A recognition that a cadre of junior investigators is needed to address large, and in many instances, growing cancer-related health disparities undergirds the NCI-CRCHD’s attempt to increase mentoring in CBPR. Furthermore, the CNP’s focus on CBPR and training of junior investigators has recently been identified as a high-impact action step to reducing cancer health disparities in the nation [7
]. This study provides encouraging results for the CNP’s training program, especially effort directed at underrepresented investigators. In comparison to their non-underrepresented counterparts, those from underrepresented groups generally reported spending more time on CBPR-related activities. Contrary to a commonly voiced concern regarding such activities distracting from conventional scholarly output, junior investigators from underrepresented groups responding to our survey had higher academic productivity, including more coauthored publications, grants submitted and funded, and had higher overall grant funding than their non-underrepresented counterparts.
It is interesting, and of some concern, that junior investigators from underrepresented backgrounds were more likely to rate institutional expectations as their most critical concern as a CBPR-focused investigator. While a degree of this concern may be related to underrepresented faculty generally reporting feelings of being overburdened by institutional expectations to serve on diversity-related committees [12
] or advising minority students versus conducting research [13
], junior investigators from underrepresented backgrounds should be encouraged that CBPR can be a main focus of a research program that can yield appropriate levels of academic productivity needed for tenure and promotion. However, for bona fide
CBPR to be manifest, senior faculty mentors who have an appreciation of the CBPR approach and understand its importance in the changing landscape of biomedical research, must actively advocate for administrative policy changes that recognize the value of CBPR [14
] and provide academic rewards to community-engaged investigators.
Given the criteria needed for academic advancement, it seems advisable for junior investigators to devise plans for procuring senior faculty, and other institutional support along a reasonable time line. The importance of mentorship is underlined by a 30-year old article in the Harvard Business Review stating that, “everyone who makes it has a mentor” [15
]. While junior investigators, regardless of underrepresented status, were generally positive about their senior mentors, it also must be acknowledged that additional mentoring might be required from individuals who understand the unique nuances and culture of the academic climate that underrepresented group members experience [16
]. “Empowerment mentoring,” cited as important by one junior respondent in this survey is the process through which one seeks out a mentoring team as exigencies arise and opportunities are anticipated. Junior investigators also mentioned the importance of peer mentoring, which has shown to result in higher productivity [19
] and discussion of social and professional concerns outside the bounds of the relationship with the senior mentor(s) [20
]. Given that junior investigators often balance professional and family/personal responsibilities, mentorship in these areas can be beneficial.
It is essential that junior investigators demand and help to create a supportive environment. Of all the factors that affect research productivity, none is as powerful as the workplace [21
]. To succeed, investigators who are committed to disparities research need to be in an environment that is supportive of writing manuscripts and grants, appreciative of the CBPR imperative, and willing to explore incentives for research [16
]. The fact that junior investigators from underrepresented backgrounds are relatively productive is encouraging. However, there is opportunity for senior mentors to increase the productivity of these investigators, particularly with manuscript development. Junior investigators from underrepresented backgrounds reported making three presentations per year, but only publishing one manuscript per year (either as peer or co-authored). Senior mentors could assist junior investigators to transition their presentations into publications, as well help to identify other data sources for them to use for publications as they wait on their CBPR-related work to progress.

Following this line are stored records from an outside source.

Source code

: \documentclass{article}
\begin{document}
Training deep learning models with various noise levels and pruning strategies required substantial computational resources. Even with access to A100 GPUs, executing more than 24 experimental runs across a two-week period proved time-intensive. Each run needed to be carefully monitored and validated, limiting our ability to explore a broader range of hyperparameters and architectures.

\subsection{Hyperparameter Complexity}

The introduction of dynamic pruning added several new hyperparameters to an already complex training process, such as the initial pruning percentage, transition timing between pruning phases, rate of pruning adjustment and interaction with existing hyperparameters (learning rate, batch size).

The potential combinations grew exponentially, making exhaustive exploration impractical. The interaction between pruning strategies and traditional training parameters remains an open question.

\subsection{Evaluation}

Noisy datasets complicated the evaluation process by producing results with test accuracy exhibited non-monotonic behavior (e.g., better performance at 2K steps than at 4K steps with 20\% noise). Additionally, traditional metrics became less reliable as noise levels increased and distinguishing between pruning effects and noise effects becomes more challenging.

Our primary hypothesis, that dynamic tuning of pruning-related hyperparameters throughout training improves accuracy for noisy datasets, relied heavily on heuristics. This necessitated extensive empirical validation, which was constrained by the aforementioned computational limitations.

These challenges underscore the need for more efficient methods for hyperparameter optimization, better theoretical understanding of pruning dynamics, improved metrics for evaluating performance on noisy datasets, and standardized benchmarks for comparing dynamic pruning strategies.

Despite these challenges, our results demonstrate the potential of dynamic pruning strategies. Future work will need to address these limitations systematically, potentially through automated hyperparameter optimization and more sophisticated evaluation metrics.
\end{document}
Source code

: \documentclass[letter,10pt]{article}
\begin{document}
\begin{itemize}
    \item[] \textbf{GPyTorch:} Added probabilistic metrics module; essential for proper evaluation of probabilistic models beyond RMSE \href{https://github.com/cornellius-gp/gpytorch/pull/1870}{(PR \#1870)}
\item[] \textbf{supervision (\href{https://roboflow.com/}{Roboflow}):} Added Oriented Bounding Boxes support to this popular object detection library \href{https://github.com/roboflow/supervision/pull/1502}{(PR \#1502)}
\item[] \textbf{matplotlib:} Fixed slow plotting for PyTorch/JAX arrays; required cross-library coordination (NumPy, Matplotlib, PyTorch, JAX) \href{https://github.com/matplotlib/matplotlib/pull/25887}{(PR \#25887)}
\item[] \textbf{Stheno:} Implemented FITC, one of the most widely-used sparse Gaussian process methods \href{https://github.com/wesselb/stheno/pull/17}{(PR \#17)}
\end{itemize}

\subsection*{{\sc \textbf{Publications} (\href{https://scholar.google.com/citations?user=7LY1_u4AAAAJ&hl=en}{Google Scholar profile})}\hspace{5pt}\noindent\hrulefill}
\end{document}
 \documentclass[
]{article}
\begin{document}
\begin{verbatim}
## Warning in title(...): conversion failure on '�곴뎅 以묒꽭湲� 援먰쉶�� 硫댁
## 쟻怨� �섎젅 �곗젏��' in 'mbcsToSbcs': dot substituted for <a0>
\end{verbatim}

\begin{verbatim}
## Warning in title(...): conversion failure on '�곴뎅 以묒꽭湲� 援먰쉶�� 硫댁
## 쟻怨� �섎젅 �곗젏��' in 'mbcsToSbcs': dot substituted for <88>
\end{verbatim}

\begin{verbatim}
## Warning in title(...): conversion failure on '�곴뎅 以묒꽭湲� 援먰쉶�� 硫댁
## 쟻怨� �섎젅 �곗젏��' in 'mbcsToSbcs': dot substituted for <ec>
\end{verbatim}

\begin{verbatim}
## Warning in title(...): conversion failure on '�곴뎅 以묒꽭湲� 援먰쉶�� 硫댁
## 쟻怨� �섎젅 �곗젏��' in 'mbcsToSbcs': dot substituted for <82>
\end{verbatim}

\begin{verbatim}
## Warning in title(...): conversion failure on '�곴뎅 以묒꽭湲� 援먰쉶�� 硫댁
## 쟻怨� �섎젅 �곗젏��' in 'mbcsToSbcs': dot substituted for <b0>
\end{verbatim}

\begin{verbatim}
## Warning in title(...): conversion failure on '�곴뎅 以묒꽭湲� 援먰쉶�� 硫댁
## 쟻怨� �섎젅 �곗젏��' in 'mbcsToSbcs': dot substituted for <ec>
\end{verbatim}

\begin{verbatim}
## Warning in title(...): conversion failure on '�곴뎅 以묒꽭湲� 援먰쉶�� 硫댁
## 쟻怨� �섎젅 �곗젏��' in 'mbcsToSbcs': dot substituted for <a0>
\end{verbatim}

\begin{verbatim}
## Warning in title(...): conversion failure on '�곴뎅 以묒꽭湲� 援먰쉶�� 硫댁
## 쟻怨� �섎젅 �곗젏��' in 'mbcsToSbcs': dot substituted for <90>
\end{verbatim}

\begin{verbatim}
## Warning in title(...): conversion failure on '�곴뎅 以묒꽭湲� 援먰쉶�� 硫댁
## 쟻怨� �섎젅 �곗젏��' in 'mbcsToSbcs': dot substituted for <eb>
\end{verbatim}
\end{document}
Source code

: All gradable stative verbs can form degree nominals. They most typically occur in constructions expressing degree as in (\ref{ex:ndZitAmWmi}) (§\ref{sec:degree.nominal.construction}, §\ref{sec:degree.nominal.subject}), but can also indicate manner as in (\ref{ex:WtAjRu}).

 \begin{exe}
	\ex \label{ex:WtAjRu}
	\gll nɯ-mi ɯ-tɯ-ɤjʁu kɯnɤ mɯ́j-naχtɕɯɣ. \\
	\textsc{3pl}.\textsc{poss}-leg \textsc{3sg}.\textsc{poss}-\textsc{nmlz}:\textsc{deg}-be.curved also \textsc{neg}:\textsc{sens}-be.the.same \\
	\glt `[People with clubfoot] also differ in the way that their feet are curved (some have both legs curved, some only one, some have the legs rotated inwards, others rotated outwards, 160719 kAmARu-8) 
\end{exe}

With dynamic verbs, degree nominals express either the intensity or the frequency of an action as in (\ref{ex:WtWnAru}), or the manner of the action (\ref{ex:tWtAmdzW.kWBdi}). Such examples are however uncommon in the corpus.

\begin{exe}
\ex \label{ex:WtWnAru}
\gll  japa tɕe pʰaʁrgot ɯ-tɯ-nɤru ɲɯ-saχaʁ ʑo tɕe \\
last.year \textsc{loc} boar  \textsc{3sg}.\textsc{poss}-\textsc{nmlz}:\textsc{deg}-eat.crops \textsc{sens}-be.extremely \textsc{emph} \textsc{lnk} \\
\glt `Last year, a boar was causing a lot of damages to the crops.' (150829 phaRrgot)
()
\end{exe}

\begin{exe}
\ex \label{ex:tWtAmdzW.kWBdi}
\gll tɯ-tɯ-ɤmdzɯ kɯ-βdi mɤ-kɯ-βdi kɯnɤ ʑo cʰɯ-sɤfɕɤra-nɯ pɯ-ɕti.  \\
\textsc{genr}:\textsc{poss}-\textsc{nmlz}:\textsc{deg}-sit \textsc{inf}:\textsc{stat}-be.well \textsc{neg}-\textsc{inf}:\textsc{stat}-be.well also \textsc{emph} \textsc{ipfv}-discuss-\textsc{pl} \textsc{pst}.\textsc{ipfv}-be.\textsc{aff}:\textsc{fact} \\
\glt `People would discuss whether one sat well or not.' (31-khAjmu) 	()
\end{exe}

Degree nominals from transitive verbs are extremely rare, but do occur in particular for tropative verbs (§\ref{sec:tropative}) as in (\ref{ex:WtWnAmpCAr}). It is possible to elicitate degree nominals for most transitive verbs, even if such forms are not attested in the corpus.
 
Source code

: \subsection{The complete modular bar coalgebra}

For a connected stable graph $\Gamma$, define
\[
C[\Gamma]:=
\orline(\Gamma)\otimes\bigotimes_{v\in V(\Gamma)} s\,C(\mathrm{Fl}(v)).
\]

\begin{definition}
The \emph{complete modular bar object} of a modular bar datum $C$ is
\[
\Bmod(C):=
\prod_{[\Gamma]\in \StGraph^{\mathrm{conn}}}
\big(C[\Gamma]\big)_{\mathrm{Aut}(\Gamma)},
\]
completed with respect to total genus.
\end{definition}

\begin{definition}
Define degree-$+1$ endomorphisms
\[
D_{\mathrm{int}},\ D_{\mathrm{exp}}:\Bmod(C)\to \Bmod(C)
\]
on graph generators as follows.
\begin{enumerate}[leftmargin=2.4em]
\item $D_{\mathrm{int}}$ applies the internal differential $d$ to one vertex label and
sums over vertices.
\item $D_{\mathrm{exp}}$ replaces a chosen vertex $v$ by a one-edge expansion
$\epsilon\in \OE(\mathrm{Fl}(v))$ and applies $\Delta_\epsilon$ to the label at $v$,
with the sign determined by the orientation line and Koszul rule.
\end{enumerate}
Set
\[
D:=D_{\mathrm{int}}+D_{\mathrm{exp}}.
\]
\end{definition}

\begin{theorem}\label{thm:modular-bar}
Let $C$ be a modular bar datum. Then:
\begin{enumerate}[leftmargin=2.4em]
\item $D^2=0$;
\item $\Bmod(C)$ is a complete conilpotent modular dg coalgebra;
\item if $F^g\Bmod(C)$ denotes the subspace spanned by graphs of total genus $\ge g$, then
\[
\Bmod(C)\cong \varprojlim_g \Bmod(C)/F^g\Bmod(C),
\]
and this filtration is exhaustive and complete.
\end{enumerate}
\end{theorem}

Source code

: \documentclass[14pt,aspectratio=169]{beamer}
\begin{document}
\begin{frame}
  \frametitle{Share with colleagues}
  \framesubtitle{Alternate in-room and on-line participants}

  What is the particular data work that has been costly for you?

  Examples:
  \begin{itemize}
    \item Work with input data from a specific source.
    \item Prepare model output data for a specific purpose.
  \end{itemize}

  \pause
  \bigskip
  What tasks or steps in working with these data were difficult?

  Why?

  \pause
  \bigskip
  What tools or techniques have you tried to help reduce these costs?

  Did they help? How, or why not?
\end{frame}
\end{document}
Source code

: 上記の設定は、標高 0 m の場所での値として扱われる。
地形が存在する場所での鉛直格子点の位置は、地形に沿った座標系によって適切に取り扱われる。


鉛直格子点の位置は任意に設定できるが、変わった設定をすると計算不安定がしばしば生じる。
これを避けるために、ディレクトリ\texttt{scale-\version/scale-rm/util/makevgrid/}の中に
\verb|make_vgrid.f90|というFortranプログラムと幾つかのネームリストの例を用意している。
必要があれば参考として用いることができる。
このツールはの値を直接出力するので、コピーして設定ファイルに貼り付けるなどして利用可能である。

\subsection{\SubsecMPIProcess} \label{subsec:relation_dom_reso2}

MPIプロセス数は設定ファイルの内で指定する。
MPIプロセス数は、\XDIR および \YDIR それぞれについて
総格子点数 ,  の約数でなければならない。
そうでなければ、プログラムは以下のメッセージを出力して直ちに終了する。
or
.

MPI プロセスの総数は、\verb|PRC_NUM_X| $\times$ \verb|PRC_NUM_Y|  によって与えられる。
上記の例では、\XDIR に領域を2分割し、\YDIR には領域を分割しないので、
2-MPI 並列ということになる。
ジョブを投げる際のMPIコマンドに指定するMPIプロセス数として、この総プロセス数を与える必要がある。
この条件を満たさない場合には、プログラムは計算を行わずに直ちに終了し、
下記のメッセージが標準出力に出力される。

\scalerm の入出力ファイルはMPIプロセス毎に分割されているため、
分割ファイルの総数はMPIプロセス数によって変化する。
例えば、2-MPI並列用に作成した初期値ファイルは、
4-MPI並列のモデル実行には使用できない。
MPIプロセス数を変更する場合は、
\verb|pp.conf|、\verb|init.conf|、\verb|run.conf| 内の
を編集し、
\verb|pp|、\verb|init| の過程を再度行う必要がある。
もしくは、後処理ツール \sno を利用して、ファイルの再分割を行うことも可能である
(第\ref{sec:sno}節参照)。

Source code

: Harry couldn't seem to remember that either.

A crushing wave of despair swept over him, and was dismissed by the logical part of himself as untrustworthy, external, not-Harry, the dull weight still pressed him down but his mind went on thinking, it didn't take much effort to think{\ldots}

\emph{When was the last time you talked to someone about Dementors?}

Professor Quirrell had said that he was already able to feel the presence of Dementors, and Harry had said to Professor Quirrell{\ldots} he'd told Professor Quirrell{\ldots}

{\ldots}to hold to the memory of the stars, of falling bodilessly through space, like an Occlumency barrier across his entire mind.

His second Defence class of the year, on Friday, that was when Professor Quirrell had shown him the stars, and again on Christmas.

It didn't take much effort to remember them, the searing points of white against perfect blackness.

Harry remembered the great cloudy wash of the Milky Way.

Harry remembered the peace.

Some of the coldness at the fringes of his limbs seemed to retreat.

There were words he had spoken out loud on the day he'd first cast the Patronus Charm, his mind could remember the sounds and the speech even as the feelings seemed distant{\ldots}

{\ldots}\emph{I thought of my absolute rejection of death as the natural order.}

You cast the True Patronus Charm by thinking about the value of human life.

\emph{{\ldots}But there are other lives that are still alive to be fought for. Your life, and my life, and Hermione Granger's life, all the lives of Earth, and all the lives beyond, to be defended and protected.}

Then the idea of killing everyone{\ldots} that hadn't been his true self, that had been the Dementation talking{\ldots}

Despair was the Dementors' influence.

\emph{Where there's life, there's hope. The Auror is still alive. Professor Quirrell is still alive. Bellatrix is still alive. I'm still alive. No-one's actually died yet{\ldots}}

While the results from this survey are a positive reflection of the CNP’s training efforts in some ways, we must keep in mind that, as with most voluntary surveys, the overall response rate was low (about 4 respondents/CNP). Our concern in obtaining IRB approval was to ensure anonymity of responses. This made it impossible to either define the denominator or to link the responses of junior investigators to those of senior faculty mentors. While anything less than 100% response could be associated with a response bias, there might be information bias even in the presence of very high overall response [24
]. Future work in this arena should be conducted in a context in which the denominator and individual identifiers are known. This would allow for quantitative verification of the interesting finding of high relative academic productivity in underrepresented junior faculty. This finding also must be considered in light of the fact that this is the first CNP round (though some Centers were part of the Special Population Network); therefore, overall productivity may reflect the fact that many junior investigators are <5 years out from training.
The qualitative results presented here provide important leads for future work, irrespective of the population base from which they arise; there are many intriguing results evident here that should be followed up. One avenue which warrants further exploration is in the area of work-life balance, particularly among CBPR investigators. As noted by some respondents in our survey, challenges of CBPR include that it requires a greater level of resources (both personal and institutional) in comparison to traditional research. Thus, examining how CBPR-focused investigators advance academically by balancing their professional and family responsibilities would be beneficial to current investigators and those who are interested in addressing health disparities using CBPR.